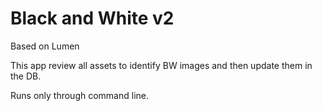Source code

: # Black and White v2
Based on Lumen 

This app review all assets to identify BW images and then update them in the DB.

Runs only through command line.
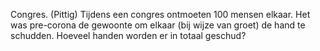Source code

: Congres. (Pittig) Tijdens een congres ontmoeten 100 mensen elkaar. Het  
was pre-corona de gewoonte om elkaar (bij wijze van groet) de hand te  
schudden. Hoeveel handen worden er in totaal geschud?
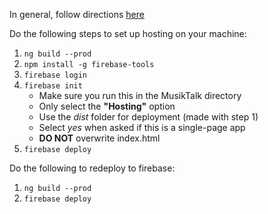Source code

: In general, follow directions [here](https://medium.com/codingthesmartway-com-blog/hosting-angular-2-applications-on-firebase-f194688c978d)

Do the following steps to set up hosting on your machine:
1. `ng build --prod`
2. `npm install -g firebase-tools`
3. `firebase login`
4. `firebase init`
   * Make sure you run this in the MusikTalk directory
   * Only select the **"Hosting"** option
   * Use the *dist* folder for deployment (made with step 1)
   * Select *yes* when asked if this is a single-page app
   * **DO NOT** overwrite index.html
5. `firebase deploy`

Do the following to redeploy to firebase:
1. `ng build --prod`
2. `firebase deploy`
- - -
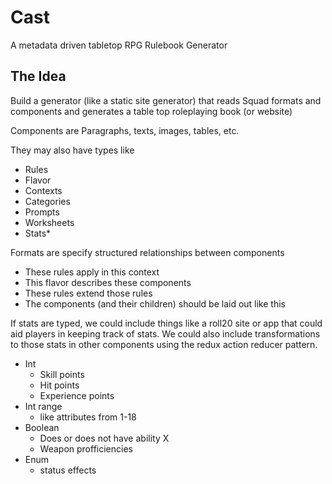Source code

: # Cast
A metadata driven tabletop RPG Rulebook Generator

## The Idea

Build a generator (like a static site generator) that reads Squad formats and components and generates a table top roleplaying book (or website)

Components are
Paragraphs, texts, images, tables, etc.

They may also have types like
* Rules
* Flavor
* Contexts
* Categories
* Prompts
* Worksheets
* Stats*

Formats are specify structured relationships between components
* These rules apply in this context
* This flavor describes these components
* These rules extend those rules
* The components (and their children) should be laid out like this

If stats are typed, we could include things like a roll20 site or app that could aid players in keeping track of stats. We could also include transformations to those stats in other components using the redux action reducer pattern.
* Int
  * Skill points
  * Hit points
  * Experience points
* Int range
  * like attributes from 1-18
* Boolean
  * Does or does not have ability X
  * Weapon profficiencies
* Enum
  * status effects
- - -
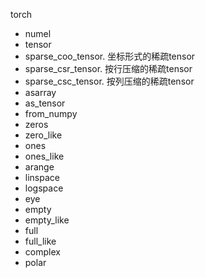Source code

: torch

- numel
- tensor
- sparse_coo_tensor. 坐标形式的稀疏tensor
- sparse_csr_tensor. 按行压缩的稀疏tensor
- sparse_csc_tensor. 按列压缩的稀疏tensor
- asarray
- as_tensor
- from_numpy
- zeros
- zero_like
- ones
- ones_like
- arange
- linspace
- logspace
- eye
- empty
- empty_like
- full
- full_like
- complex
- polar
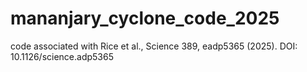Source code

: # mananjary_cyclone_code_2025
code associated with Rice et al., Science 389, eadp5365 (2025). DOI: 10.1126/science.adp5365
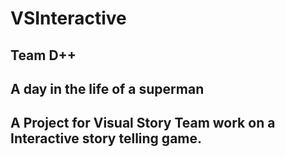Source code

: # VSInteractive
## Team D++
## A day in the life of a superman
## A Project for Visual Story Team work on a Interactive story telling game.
- - -
### TASK STATEMENT
When the string "have" occurs in a line of the material, that line belongs in the answer.

### WRITTEN RESPONSE
They may also have types like
  * Does or does not have ability X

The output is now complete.